I saw Inglorious Basterds yesterday and it was pretty much what you would expect from a Tarantino flick-- it was a little messy, a little long, a little self-indulgent, a little violent, a little talky, and a little brilliant. It could be the world's only American WWII action/revenge flick that's really about the power of cinema and consists largely of foreign actors speaking foreign languages. The guy is definitely a huge, motherfucker of a genius but it's still hard to know what exactly the point of it all is. Everyone always talks about the violence and the gore and the love of B Movie action/kung fu flicks but what everyone forgets to mention is that he loves dialogue more. Probably, it could be argued, too too much (both "Kill Bill II" and "Deathproof" suffered from too much talking, not enough rocking).

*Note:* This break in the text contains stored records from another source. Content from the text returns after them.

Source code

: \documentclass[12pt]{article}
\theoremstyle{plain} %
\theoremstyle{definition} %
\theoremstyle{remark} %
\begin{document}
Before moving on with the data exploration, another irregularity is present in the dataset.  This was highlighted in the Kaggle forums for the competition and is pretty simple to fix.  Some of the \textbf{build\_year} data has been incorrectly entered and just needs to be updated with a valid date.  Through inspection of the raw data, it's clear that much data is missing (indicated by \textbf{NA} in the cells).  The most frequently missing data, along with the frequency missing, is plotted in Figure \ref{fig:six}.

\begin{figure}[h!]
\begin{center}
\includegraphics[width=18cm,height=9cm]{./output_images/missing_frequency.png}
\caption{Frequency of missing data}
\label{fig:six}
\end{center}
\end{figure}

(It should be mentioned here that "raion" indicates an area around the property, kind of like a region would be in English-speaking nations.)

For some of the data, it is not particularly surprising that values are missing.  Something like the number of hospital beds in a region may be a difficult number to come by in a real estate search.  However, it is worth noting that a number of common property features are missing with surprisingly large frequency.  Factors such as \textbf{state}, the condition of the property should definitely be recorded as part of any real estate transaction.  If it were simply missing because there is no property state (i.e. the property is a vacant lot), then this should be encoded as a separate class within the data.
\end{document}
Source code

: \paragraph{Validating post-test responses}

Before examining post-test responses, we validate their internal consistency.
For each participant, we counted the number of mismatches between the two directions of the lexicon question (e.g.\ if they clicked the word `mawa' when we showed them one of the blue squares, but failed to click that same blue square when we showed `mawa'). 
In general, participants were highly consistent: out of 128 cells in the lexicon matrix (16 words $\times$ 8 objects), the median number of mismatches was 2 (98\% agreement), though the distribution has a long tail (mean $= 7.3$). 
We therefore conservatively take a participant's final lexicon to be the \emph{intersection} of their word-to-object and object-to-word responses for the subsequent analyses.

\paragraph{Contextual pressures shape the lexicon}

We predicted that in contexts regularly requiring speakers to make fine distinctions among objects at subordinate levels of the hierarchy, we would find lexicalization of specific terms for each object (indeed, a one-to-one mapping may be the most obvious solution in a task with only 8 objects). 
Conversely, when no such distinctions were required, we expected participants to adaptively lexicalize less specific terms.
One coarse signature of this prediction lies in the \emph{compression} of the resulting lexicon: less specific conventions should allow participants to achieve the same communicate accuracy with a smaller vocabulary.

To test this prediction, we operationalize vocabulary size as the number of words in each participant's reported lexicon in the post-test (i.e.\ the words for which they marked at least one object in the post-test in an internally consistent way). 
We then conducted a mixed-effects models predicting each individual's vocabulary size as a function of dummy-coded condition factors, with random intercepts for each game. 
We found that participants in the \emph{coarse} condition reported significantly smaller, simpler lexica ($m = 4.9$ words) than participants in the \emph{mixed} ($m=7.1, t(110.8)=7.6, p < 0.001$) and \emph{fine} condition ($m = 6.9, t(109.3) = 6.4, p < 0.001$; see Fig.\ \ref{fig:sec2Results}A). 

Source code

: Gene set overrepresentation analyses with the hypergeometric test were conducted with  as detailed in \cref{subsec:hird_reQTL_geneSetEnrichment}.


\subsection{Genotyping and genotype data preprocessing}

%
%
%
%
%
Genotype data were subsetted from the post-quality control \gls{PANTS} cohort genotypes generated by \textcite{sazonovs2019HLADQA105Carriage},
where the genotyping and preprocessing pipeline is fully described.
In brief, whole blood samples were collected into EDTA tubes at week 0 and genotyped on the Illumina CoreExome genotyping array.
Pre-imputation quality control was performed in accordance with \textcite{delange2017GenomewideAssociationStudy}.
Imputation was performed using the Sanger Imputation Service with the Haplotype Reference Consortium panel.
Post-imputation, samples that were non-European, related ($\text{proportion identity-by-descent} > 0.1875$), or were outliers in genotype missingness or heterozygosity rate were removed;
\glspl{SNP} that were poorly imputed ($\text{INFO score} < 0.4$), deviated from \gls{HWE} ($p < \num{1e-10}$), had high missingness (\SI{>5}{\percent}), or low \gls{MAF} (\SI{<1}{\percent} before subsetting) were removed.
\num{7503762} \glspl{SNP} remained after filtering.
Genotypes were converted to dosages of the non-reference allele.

The thing about the movie is that there's two parts of it, the Inglorious Basterd, Nazi-scalping brigade part and then the Jewish French theater owner part. Both of them are almost two separate films, one of them violent and cartoonish, the other one tense and dialogue driven (it's almost like it's the two schizoid parts of Tarantino's brain being split into two movies) and while the violent cartoonish part is the one that's played up in the marketing and the one Tarantino talks about, the heart of the movie, the most interesting part of the movie, is the part involving the Jewish French theater owner. If Tarantino just would have made the movie about the theater owner, he probably would win every possible damn award there is because it really is spot own awesome (it says a lot about the movie that the two scariest parts are a request for another glass of milk and the ordering of cream) but he couldn't let the Basterd part go so what you have then is two movies that don't quite mesh together. That all sounds bad, of course, except it's a Tarantino flick so it somehow all works or at least is done so well and crazily that you just go with it.

Someday there's a great movie in him, not "Pulp Fiction" great but "classic American movie" great but he's not quite there. This movie shows that maybe he's getting closer and closer. Maybe he should do what the Coen Brothers do and throw in a really good, straight drama into the mix every once in awhile (like "Fargo" or "No Country for Old Men") just to get the props. Or maybe he just doesn't want to, something that I think drives a lot of people (especially those film critics who don't really like his movies but still realize he's brilliant) crazy. And if he really doesn't, does it matter? Nobody does movies like him and nobody probably ever will. Either way, I'd still go see it.